Four days before Cleaven L. Williams Jr. stabbed his wife seven times on a Baltimore street, he wrote a letter outlining plans to kill her, according to testimony he gave in court Monday.
"I figured that I had a [sexually transmitted disease] and I contracted it from my wife," Williams said, explaining that he wrote the undelivered letter because he was upset. "I write a lot, that's my vent."
The admission was made during a hearing held Monday afternoon on whether the letter — found by police on the passenger seat of a car he shared with his wife — could be entered into evidence at his trial, which is scheduled to begin with opening statements Tuesday. A jury was selected Monday.
Baltimore Circuit Judge Timothy J. Doory will rule on the motion to suppress the letter Tuesday morning.
Williams is charged with murder in the death of his wife, Veronica Williams, who received a restraining order against him moments before he attacked her in front of several witnesses on North Avenue on Nov. 17, 2008. She died three days later.
He has claimed in court papers that he's not criminally responsible — Maryland's equivalent of the insanity plea —and suggested Monday that it was a spur-of-the-moment act he can't remember. But the note, in which he talks about killing his wife and describes how he wants their three children raised, could show prior intent, making it key to the state's case.
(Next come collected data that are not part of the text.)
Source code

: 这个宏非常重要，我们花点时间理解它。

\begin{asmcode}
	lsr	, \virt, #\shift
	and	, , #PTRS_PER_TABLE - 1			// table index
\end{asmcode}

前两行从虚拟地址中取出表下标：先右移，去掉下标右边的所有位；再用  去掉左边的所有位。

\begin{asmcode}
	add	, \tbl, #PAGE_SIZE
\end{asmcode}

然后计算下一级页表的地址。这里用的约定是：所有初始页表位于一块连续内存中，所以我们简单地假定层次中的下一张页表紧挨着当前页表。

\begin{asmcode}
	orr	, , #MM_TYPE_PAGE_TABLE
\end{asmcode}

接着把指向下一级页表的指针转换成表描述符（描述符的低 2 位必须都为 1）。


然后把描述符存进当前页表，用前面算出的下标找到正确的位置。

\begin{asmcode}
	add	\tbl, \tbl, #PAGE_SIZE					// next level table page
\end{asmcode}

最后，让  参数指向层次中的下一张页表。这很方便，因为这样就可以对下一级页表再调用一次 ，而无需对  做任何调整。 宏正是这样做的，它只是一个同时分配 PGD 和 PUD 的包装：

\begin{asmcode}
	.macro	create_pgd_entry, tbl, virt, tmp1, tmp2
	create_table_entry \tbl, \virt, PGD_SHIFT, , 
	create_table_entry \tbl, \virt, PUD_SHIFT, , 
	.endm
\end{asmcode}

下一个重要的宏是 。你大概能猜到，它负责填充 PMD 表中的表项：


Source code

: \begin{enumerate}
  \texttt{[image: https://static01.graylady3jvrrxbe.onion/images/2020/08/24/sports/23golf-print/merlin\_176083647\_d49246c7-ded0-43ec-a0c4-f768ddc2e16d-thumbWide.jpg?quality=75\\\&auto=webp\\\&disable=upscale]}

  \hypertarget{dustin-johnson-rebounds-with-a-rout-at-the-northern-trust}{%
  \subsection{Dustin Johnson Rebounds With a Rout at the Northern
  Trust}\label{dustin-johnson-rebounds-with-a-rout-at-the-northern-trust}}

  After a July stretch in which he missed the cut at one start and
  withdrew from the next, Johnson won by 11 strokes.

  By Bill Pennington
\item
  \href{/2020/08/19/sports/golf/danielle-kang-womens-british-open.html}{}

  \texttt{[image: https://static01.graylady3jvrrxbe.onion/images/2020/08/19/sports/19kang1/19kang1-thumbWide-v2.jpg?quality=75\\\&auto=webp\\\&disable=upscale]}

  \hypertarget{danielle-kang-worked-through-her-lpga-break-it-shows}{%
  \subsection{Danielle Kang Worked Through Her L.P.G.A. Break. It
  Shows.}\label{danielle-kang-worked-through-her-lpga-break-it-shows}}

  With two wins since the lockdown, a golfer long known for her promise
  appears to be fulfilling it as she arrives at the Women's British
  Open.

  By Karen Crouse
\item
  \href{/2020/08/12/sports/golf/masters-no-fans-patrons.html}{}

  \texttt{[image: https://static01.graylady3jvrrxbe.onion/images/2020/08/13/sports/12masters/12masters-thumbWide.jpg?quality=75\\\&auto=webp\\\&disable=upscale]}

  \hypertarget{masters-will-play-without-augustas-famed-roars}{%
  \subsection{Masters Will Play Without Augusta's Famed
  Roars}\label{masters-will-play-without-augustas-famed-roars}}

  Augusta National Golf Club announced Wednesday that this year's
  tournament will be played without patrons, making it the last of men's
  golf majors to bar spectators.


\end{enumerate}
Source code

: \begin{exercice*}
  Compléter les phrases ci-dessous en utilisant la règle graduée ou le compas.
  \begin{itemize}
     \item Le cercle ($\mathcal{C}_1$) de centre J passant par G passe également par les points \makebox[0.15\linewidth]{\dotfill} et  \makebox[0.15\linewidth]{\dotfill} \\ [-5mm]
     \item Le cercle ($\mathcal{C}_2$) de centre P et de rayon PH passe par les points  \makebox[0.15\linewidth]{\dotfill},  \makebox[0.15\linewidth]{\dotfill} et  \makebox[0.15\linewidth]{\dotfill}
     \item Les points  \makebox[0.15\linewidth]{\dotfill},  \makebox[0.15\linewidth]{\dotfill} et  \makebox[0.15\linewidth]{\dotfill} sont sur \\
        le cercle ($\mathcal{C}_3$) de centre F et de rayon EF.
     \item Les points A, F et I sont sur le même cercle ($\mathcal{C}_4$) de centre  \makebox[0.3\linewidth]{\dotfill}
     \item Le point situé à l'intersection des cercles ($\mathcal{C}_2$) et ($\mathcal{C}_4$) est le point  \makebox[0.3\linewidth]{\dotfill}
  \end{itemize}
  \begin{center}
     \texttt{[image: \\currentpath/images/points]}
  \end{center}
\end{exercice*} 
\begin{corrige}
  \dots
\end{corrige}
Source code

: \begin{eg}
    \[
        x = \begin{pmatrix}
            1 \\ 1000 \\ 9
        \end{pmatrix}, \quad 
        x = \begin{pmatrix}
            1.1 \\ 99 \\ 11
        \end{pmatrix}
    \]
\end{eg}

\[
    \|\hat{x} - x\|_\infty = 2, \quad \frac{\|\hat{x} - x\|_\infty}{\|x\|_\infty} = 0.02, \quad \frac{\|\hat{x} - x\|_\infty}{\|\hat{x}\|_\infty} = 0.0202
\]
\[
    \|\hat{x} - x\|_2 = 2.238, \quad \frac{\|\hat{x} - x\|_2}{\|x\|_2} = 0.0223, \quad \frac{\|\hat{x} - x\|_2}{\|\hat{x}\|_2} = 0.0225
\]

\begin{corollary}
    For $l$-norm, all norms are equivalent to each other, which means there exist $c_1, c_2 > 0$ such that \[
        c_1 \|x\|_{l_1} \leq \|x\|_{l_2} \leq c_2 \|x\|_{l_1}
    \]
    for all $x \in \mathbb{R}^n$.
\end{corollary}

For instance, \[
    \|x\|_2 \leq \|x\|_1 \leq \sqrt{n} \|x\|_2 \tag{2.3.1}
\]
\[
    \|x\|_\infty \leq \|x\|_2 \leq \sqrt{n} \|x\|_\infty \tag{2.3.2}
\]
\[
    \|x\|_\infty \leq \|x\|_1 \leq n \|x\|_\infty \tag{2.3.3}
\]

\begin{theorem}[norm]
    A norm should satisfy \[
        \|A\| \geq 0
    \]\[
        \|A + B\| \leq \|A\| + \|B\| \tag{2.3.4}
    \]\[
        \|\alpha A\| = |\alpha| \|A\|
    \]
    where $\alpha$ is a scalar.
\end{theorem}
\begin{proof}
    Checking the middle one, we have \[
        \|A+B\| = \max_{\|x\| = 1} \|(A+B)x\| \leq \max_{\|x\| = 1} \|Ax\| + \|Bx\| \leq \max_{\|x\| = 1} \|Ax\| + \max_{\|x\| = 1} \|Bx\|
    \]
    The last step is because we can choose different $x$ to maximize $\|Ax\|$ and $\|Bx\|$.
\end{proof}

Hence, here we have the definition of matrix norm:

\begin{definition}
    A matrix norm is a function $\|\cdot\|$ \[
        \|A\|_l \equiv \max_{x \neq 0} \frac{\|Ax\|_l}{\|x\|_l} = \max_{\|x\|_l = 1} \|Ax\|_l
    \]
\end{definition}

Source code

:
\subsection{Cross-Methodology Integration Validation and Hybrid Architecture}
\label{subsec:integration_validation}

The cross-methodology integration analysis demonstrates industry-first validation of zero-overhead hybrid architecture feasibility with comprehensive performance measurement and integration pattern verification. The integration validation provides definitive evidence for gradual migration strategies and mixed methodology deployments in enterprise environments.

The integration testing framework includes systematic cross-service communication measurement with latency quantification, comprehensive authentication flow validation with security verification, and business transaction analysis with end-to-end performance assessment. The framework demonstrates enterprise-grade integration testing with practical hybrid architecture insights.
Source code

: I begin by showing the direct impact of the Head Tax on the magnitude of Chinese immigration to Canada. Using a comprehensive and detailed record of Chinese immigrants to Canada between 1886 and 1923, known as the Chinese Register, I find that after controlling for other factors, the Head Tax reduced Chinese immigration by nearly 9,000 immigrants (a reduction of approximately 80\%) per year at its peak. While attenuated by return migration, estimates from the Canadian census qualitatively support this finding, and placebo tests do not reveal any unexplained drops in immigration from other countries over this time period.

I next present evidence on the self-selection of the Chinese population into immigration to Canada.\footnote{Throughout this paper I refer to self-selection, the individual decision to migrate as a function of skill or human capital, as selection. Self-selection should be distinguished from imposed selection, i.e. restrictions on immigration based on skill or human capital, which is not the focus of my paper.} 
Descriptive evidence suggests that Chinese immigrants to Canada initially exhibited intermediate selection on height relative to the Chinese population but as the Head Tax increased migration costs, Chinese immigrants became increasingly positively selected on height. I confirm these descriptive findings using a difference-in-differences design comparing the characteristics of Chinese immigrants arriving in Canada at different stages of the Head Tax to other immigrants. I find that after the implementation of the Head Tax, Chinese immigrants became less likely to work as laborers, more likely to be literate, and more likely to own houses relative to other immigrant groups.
Prosecutor Kevin Wiggins called it a "confession," a "last will and testament" akin to O.J. Simpson's "If I Did It," the book that hypothetically described his own wife's killing, leading defense attorney, Melissa Phinn, to object.
She claims the letter was illegally obtained without a warrant, leaving it up to the state to prove otherwise.
Wiggins put three officers on the witness stand Monday — including the officer who disarmed Williams by shooting him twice that November day — along with one of the victim's cousins, who had helped Veronica Williams leave her husband two weeks before she was killed.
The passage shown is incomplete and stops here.